Sur la table des négociations : vingt-cinq mois d’arriérés de salaires cumulés entre 2024 et 2025. « La précarité est extrême », a martelé M. Osase, soulignant une « situation chaotique » pour les 5 000 agents actifs et retraités. Si le gouvernement avait apuré deux mois de dettes en décembre 2024 via le ministre du Budget, cette mesure apparaît aujourd’hui comme un sparadrap sur une jambe de bois. Les travailleurs, eux, attendent toujours l’effet concret des « dispositions prises » brandies comme un mantra par les autorités.

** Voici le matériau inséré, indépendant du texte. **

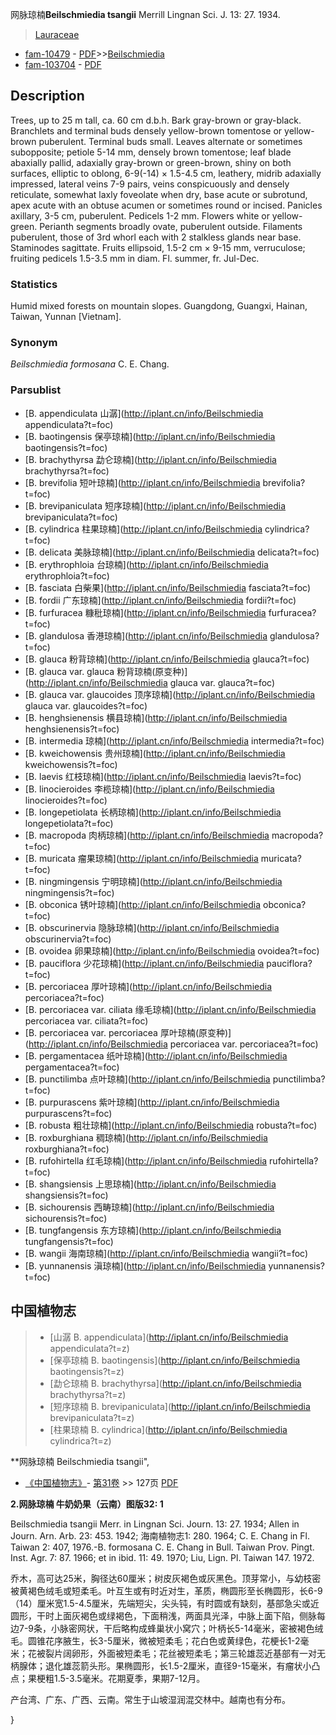 网脉琼楠**Beilschmiedia tsangii** Merrill Lingnan Sci. J. 13: 27. 1934.

> [Lauraceae](http://iplant.cn/info/Lauraceae?t=foc)
* [fam-10479](http://www.iplant.cn/foc/fam/10479) - [PDF](http://www.iplant.cn/foc/pdf/Lauraceae.pdf)>>[Beilschmiedia](http://iplant.cn/info/Beilschmiedia?t=foc)
* [fam-103704](http://www.iplant.cn/foc/fam/103704) - [PDF](http://www.iplant.cn/foc/pdf/Beilschmiedia.pdf)

## Description

Trees, up to 25 m tall, ca. 60 cm d.b.h. Bark gray-brown or gray-black. Branchlets and terminal buds densely yellow-brown tomentose or yellow-brown puberulent. Terminal buds small. Leaves alternate or sometimes subopposite; petiole 5-14 mm, densely brown tomentose; leaf blade abaxially pallid, adaxially gray-brown or green-brown, shiny on both surfaces, elliptic to oblong, 6-9(-14) × 1.5-4.5 cm, leathery, midrib adaxially impressed, lateral veins 7-9 pairs, veins conspicuously and densely reticulate, somewhat laxly foveolate when dry, base acute or subrotund, apex acute with an obtuse acumen or sometimes round or incised. Panicles axillary, 3-5 cm, puberulent. Pedicels 1-2 mm. Flowers white or yellow-green. Perianth segments broadly ovate, puberulent outside. Filaments puberulent, those of 3rd whorl each with 2 stalkless glands near base. Staminodes sagittate. Fruits ellipsoid, 1.5-2 cm × 9-15 mm, verruculose; fruiting pedicels 1.5-3.5 mm in diam. Fl. summer, fr. Jul-Dec.

### Statistics
Humid mixed forests on mountain slopes. Guangdong, Guangxi, Hainan, Taiwan, Yunnan [Vietnam].

### Synonym
*Beilschmiedia formosana* C. E. Chang.

### Parsublist

* [B.  appendiculata  山潺](http://iplant.cn/info/Beilschmiedia appendiculata?t=foc)
* [B.  baotingensis  保亭琼楠](http://iplant.cn/info/Beilschmiedia baotingensis?t=foc)
* [B.  brachythyrsa  勐仑琼楠](http://iplant.cn/info/Beilschmiedia brachythyrsa?t=foc)
* [B.  brevifolia  短叶琼楠](http://iplant.cn/info/Beilschmiedia brevifolia?t=foc)
* [B.  brevipaniculata  短序琼楠](http://iplant.cn/info/Beilschmiedia brevipaniculata?t=foc)
* [B.  cylindrica  柱果琼楠](http://iplant.cn/info/Beilschmiedia cylindrica?t=foc)
* [B.  delicata  美脉琼楠](http://iplant.cn/info/Beilschmiedia delicata?t=foc)
* [B.  erythrophloia  台琼楠](http://iplant.cn/info/Beilschmiedia erythrophloia?t=foc)
* [B.  fasciata  白柴果](http://iplant.cn/info/Beilschmiedia fasciata?t=foc)
* [B.  fordii  广东琼楠](http://iplant.cn/info/Beilschmiedia fordii?t=foc)
* [B.  furfuracea  糠秕琼楠](http://iplant.cn/info/Beilschmiedia furfuracea?t=foc)
* [B.  glandulosa  香港琼楠](http://iplant.cn/info/Beilschmiedia glandulosa?t=foc)
* [B.  glauca  粉背琼楠](http://iplant.cn/info/Beilschmiedia glauca?t=foc)
* [B.  glauca var. glauca  粉背琼楠(原变种)](http://iplant.cn/info/Beilschmiedia glauca var. glauca?t=foc)
* [B.  glauca var. glaucoides  顶序琼楠](http://iplant.cn/info/Beilschmiedia glauca var. glaucoides?t=foc)
* [B.  henghsienensis  横县琼楠](http://iplant.cn/info/Beilschmiedia henghsienensis?t=foc)
* [B.  intermedia  琼楠](http://iplant.cn/info/Beilschmiedia intermedia?t=foc)
* [B.  kweichowensis  贵州琼楠](http://iplant.cn/info/Beilschmiedia kweichowensis?t=foc)
* [B.  laevis  红枝琼楠](http://iplant.cn/info/Beilschmiedia laevis?t=foc)
* [B.  linocieroides  李榄琼楠](http://iplant.cn/info/Beilschmiedia linocieroides?t=foc)
* [B.  longepetiolata  长柄琼楠](http://iplant.cn/info/Beilschmiedia longepetiolata?t=foc)
* [B.  macropoda  肉柄琼楠](http://iplant.cn/info/Beilschmiedia macropoda?t=foc)
* [B.  muricata  瘤果琼楠](http://iplant.cn/info/Beilschmiedia muricata?t=foc)
* [B.  ningmingensis  宁明琼楠](http://iplant.cn/info/Beilschmiedia ningmingensis?t=foc)
* [B.  obconica  锈叶琼楠](http://iplant.cn/info/Beilschmiedia obconica?t=foc)
* [B.  obscurinervia  隐脉琼楠](http://iplant.cn/info/Beilschmiedia obscurinervia?t=foc)
* [B.  ovoidea  卵果琼楠](http://iplant.cn/info/Beilschmiedia ovoidea?t=foc)
* [B.  pauciflora  少花琼楠](http://iplant.cn/info/Beilschmiedia pauciflora?t=foc)
* [B.  percoriacea  厚叶琼楠](http://iplant.cn/info/Beilschmiedia percoriacea?t=foc)
* [B.  percoriacea var. ciliata  缘毛琼楠](http://iplant.cn/info/Beilschmiedia percoriacea var. ciliata?t=foc)
* [B.  percoriacea var. percoriacea  厚叶琼楠(原变种)](http://iplant.cn/info/Beilschmiedia percoriacea var. percoriacea?t=foc)
* [B.  pergamentacea  纸叶琼楠](http://iplant.cn/info/Beilschmiedia pergamentacea?t=foc)
* [B.  punctilimba  点叶琼楠](http://iplant.cn/info/Beilschmiedia punctilimba?t=foc)
* [B.  purpurascens  紫叶琼楠](http://iplant.cn/info/Beilschmiedia purpurascens?t=foc)
* [B.  robusta  粗壮琼楠](http://iplant.cn/info/Beilschmiedia robusta?t=foc)
* [B.  roxburghiana  稠琼楠](http://iplant.cn/info/Beilschmiedia roxburghiana?t=foc)
* [B.  rufohirtella  红毛琼楠](http://iplant.cn/info/Beilschmiedia rufohirtella?t=foc)
* [B.  shangsiensis  上思琼楠](http://iplant.cn/info/Beilschmiedia shangsiensis?t=foc)
* [B.  sichourensis  西畴琼楠](http://iplant.cn/info/Beilschmiedia sichourensis?t=foc)
* [B.  tungfangensis  东方琼楠](http://iplant.cn/info/Beilschmiedia tungfangensis?t=foc)
* [B.  wangii  海南琼楠](http://iplant.cn/info/Beilschmiedia wangii?t=foc)
* [B.  yunnanensis  滇琼楠](http://iplant.cn/info/Beilschmiedia yunnanensis?t=foc)


## 中国植物志

> * [山潺  B.  appendiculata](http://iplant.cn/info/Beilschmiedia appendiculata?t=z)
> * [保亭琼楠  B.  baotingensis](http://iplant.cn/info/Beilschmiedia baotingensis?t=z)
> * [勐仑琼楠  B.  brachythyrsa](http://iplant.cn/info/Beilschmiedia brachythyrsa?t=z)
> * [短序琼楠  B.  brevipaniculata](http://iplant.cn/info/Beilschmiedia brevipaniculata?t=z)
> * [柱果琼楠  B.  cylindrica](http://iplant.cn/info/Beilschmiedia cylindrica?t=z)


**网脉琼楠 Beilschmiedia tsangii",

* [《中国植物志》](http://www.iplant.cn/frps)- [第31卷](http://www.iplant.cn/frps/vol/31) >> 127页 [PDF](http://www.iplant.cn/frps/pdf/31/127a.PDF)


**2.网脉琼楠 牛奶奶果（云南）图版32: 1**

Beilschmiedia tsangii Merr. in Lingnan Sci. Journ. 13: 27. 1934; Allen in Journ. Arn. Arb. 23: 453. 1942; 海南植物志1: 280. 1964; C. E. Chang in Fl. Taiwan 2: 407, 1976.-B. formosana C. E. Chang in Bull. Taiwan Prov. Pingt. Inst. Agr. 7: 87. 1966; et in ibid. 11: 49. 1970; Liu, Lign. Pl. Taiwan 147. 1972.

乔木，高可达25米，胸径达60厘米；树皮灰褐色或灰黑色。顶芽常小，与幼枝密被黄褐色绒毛或短柔毛。叶互生或有时近对生，革质，椭圆形至长椭圆形，长6-9（14）厘米宽1.5-4.5厘米，先端短尖，尖头钝，有时圆或有缺刻，基部急尖或近圆形，干时上面灰褐色或绿褐色，下面稍浅，两面具光泽，中脉上面下陷，侧脉每边7-9条，小脉密网状，干后略构成蜂巢状小窝穴；叶柄长5-14毫米，密被褐色绒毛。圆锥花序腋生，长3-5厘米，微被短柔毛；花白色或黄绿色，花梗长1-2毫米；花被裂片阔卵形，外面被短柔毛；花丝被短柔毛；第三轮雄蕊近基部有一对无柄腺体；退化雄蕊箭头形。果椭圆形，长1.5-2厘米，直径9-15毫米，有瘤状小凸点；果梗粗1.5-3.5毫米。花期夏季，果期7-12月。

产台湾、广东、广西、云南。常生于山坡湿润混交林中。越南也有分布。

}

La relance du transport public, autre pilier du dossier, suscite autant d’espoirs que de scepticisme. Le projet de réactivation de l’axe ferroviaire Kinshasa-Matadi – colonne vertébrale économique à l’arrêt depuis des années – et la modernisation des taxis fluviaux visent clairement une relance multisectorielle. Mais comment croire à cette renaissance alors que les caisses de l’ONATRA peinent à honorer ses salariés ? La question, rhétorique, plane sur les engagements affichés.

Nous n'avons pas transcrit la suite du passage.